Trayvon Martin Could Have Been Me: A Watershed Moment for the U.S.

President Obama’s poignant comments on the white-racist discrimination that Black men regularly face were pathbreaking for this country. First, in the history of the U.S. never has such a high government official so forthrightly called out key elements of white racism and condemned persisting patterns of racial harassment and profiling of Black boys and men.

Secondly, Obama’s commentary, together with his speech during the 2008 election, mark the first time that whites and many other nonblack Americans have heard important elements of the Black counter-frame to the centuries-old white racial framing of this society—at least not from such a “bully pulpit,” as Teddy Roosevelt put it.

 

(Image from ThinkProgress)

One cannot imagine any white president saying, or being able to say, what Obama has said in his two explicit commentaries on U.S. racism. He certainly did not say enough about this racism, but his commentaries so far have been pathbreaking, especially for a white population much of which is in terminal denial of that racism.

Obama assessed the killing of Trayvon Martin from a Black perspective, one rarely taken seriously by most white Americans. Now, for a time, it has to be taken seriously and provides the basis to expand on his analysis later on.

Obama made his first comment to an African American family that has suffered much white racism over their lives, and like many such families lost a young male to unnecessary violence. Saluting the Martin family, he underscored

the incredible grace and dignity with which they’ve dealt with the entire situation. I can only imagine what they’re going through, and it’s remarkable how they’ve handled it.

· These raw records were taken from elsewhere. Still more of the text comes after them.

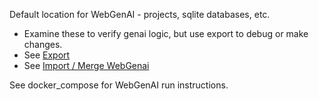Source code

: Default location for WebGenAI - projects, sqlite databases, etc.
* Examine these to verify genai logic, but use export to debug or make changes.
* See [Export](https://apilogicserver.github.io/Docs/WebGenAI-CLI/#export)
* See [Import / Merge WebGenai](https://apilogicserver.github.io/Docs/IDE-Import-WebGenAI/)

See docker_compose for WebGenAI run instructions.
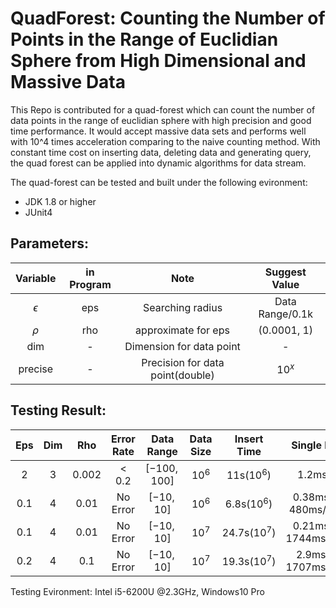 # QuadForest: Counting the Number of Points in the Range of Euclidian Sphere from High Dimensional and Massive Data

This Repo is contributed for a quad-forest which can count the number of data points in the range of euclidian sphere with high precision and good time performance. It would accept massive data sets and performs well with 10^4 times acceleration comparing to the naive counting method. With constant time cost on inserting data, deleting data and generating query, the quad forest can be applied into dynamic algorithms for data stream. 

The quad-forest can be tested and built under the following evironment:
* JDK 1.8 or higher
* JUnit4

## Parameters:
Variable | in Program | Note | Suggest Value
:-:|:-:|:-:|:-:
$\epsilon$|eps|Searching radius| Data Range/0.1k
$\rho$|rho|approximate for eps| (0.0001, 1)
dim|-|Dimension for data point| -
precise|-|Precision for data point(double)|$10^x$

## Testing Result:
Eps| Dim| Rho|Error Rate|Data Range|Data Size|Insert Time|Single Point Query
:-:|:-:|:-:|:-:|:-:|:-:|:-:|:-:
2|3|0.002|$<0.2$|$[-100, 100]$|$10^6$|11s($10^6$)|1.2ms/Point(QT)
0.1|4|0.01|No Error|$[-10, 10]$|$10^6$|6.8s($10^6$)|0.38ms/Point(QT), 480ms/Point(Naive)
0.1|4|0.01|No Error|$[-10, 10]$|$10^7$|24.7s($10^7$)|0.21ms/Point(QT), 1744ms/Point(Naive)
0.2|4|0.1|No Error|$[-10, 10]$|$10^7$|19.3s($10^7$)|2.9ms/Point(QT), 1707ms/Point(Naive)

Testing Evironment: Intel i5-6200U @2.3GHz, Windows10 Pro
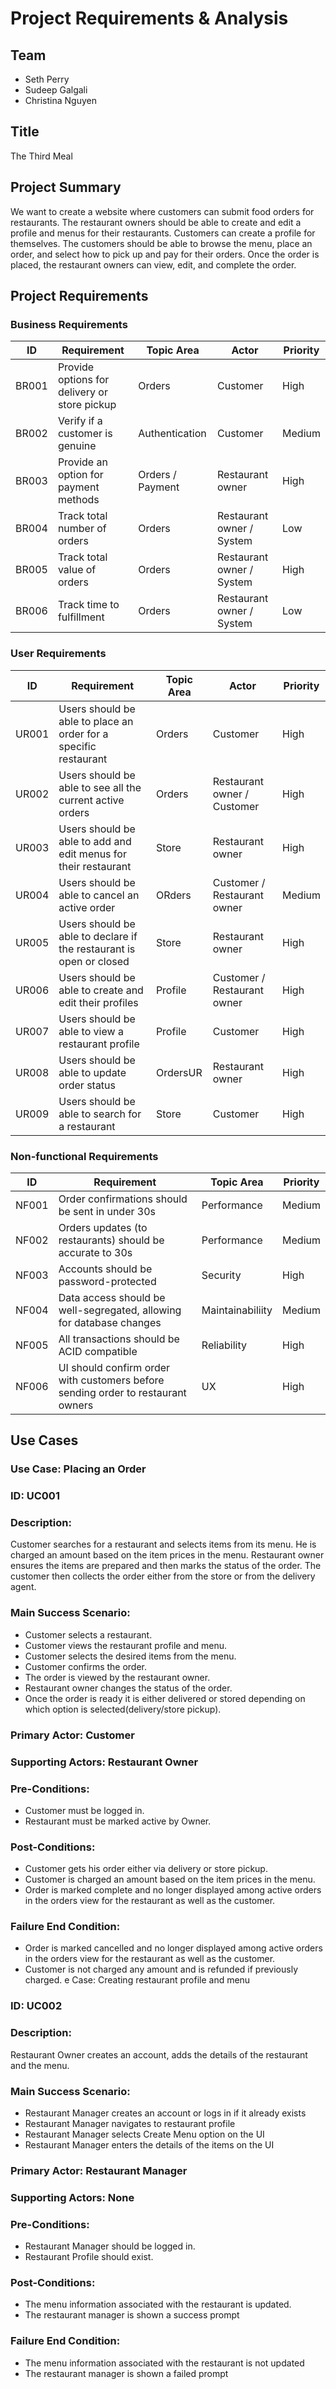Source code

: # Project Requirements & Analysis

## Team
* Seth Perry
* Sudeep Galgali
* Christina Nguyen

## Title
The Third Meal

## Project Summary
We want to create a website where customers can submit food orders for restaurants. The restaurant owners should be able to create and edit a profile and menus for their restaurants. Customers can create a profile for themselves. The customers should be able to browse the menu, place an order, and select how to pick up and pay for their orders. Once the order is placed, the restaurant owners can view, edit, and complete the order.

## Project Requirements

### Business Requirements

| ID | Requirement | Topic Area | Actor | Priority |
| --- | --- | --- | --- | --- |
| BR001 | Provide options for delivery or store pickup | Orders | Customer | High |
| BR002 | Verify if a customer is genuine | Authentication | Customer | Medium |
| BR003 | Provide an option for payment methods | Orders / Payment | Restaurant owner | High |
| BR004 | Track total number of orders | Orders | Restaurant owner / System | Low |
| BR005 | Track total value of orders | Orders | Restaurant owner / System | High |
| BR006 | Track time to fulfillment | Orders | Restaurant owner / System | Low |

### User Requirements

| ID | Requirement | Topic Area | Actor | Priority |
| --- | --- | --- | --- | --- |
| UR001 | Users should be able to place an order for a specific restaurant | Orders | Customer | High |
| UR002 | Users should be able to see all the current active orders | Orders | Restaurant owner / Customer | High |
| UR003 | Users should be able to add and edit menus for their restaurant | Store | Restaurant owner | High |
| UR004 | Users should be able to cancel an active order | ORders |Customer / Restaurant owner | Medium |
| UR005 | Users should be able to declare if the restaurant is open or closed | Store | Restaurant owner | High |
| UR006 | Users should be able to create and edit their profiles | Profile | Customer / Restaurant owner | High |
| UR007 | Users should be able to view a restaurant profile | Profile | Customer | High |
| UR008 | Users should be able to update order status | OrdersUR | Restaurant owner | High |
| UR009 | Users should be able to search for a restaurant | Store | Customer | High |

### Non-functional Requirements

| ID | Requirement | Topic Area | Priority |
| --- | --- | --- | --- |
| NF001 | Order confirmations should be sent in under 30s | Performance | Medium |
| NF002 | Orders updates (to restaurants) should be accurate to 30s | Performance | Medium |
| NF003 | Accounts should be password-protected | Security | High |
| NF004 | Data access should be well-segregated, allowing for database changes | Maintainabiliity | Medium |
| NF005 | All transactions should be ACID compatible | Reliability | High |
| NF006 | UI should confirm order with customers before sending order to restaurant owners | UX | High |

## Use Cases
### Use Case: Placing an Order

### ID: UC001

### Description:
Customer searches for a restaurant and selects items from its menu. He is charged an amount based on the item prices in the menu. Restaurant owner ensures the items are prepared and then marks the status of the order. The customer then collects the order either from the store or from the delivery agent. 

### Main Success Scenario:
* Customer selects a restaurant.
* Customer views the restaurant profile and menu.
* Customer selects the desired items from the menu.
* Customer confirms the order.
* The order is viewed by the restaurant owner.
* Restaurant owner changes the status of the order.
* Once the order is ready it is either delivered or stored depending on which option is selected(delivery/store pickup).

### Primary Actor: Customer

### Supporting Actors: Restaurant Owner

### Pre-Conditions:
* Customer must be logged in.
* Restaurant must be marked active by Owner.

### Post-Conditions:
* Customer gets his order either via delivery or store pickup.
* Customer is charged an amount based on the item prices in the menu.
* Order is marked complete and no longer displayed among active orders in the orders view for the restaurant as well as the customer.

### Failure End Condition:
* Order is marked cancelled and no longer displayed among active orders in the orders view for the restaurant as well as the customer.
* Customer is not charged any amount and is refunded if previously charged.
e Case: Creating restaurant profile and menu

### ID: UC002

### Description:
Restaurant Owner creates an account, adds the details of the restaurant and the menu. 

### Main Success Scenario:
* Restaurant Manager creates an account or logs in if it already exists
* Restaurant Manager navigates to restaurant profile
* Restaurant Manager selects Create Menu option on the UI
* Restaurant Manager enters the details of the items on the UI 

### Primary Actor:  Restaurant Manager

### Supporting Actors:  None

### Pre-Conditions:
* Restaurant Manager should be logged in.
* Restaurant Profile should exist.

### Post-Conditions:
* The menu information associated with the restaurant is updated.
* The restaurant manager is shown a success prompt

### Failure End Condition:
* The menu information associated with the restaurant is not updated
* The restaurant manager is shown a failed prompt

Then his assessment moved to an approach rare in this country’s public forum—-he accented our historical and contemporary societal context of white racism. That critical context, he made clear, includes many decades of racial profiling, harassment, and killing of Black boys and men. And it means long decades of frequent and very painful Black experience in dealing with an array of discriminatory realities:

When Trayvon Martin was first shot I said that this could have been my son. Another way of saying that is Trayvon Martin could have been me 35 years ago. And when you think about why, in the African American community at least, there’s a lot of pain around what happened here, I think it’s important to recognize that the African American community is looking at this issue through a set of experiences and a history that doesn’t go away. There are very few African American men in this country who haven’t had the experience of being followed when they were shopping in a department store. That includes me. There are very few African American men who haven’t had the experience of walking across the street and hearing the locks click on the doors of cars. That happens to me–at least before I was a senator. There are very few African Americans who haven’t had the experience of getting on an elevator and a woman clutching her purse nervously and holding her breath until she had a chance to get off. That happens often.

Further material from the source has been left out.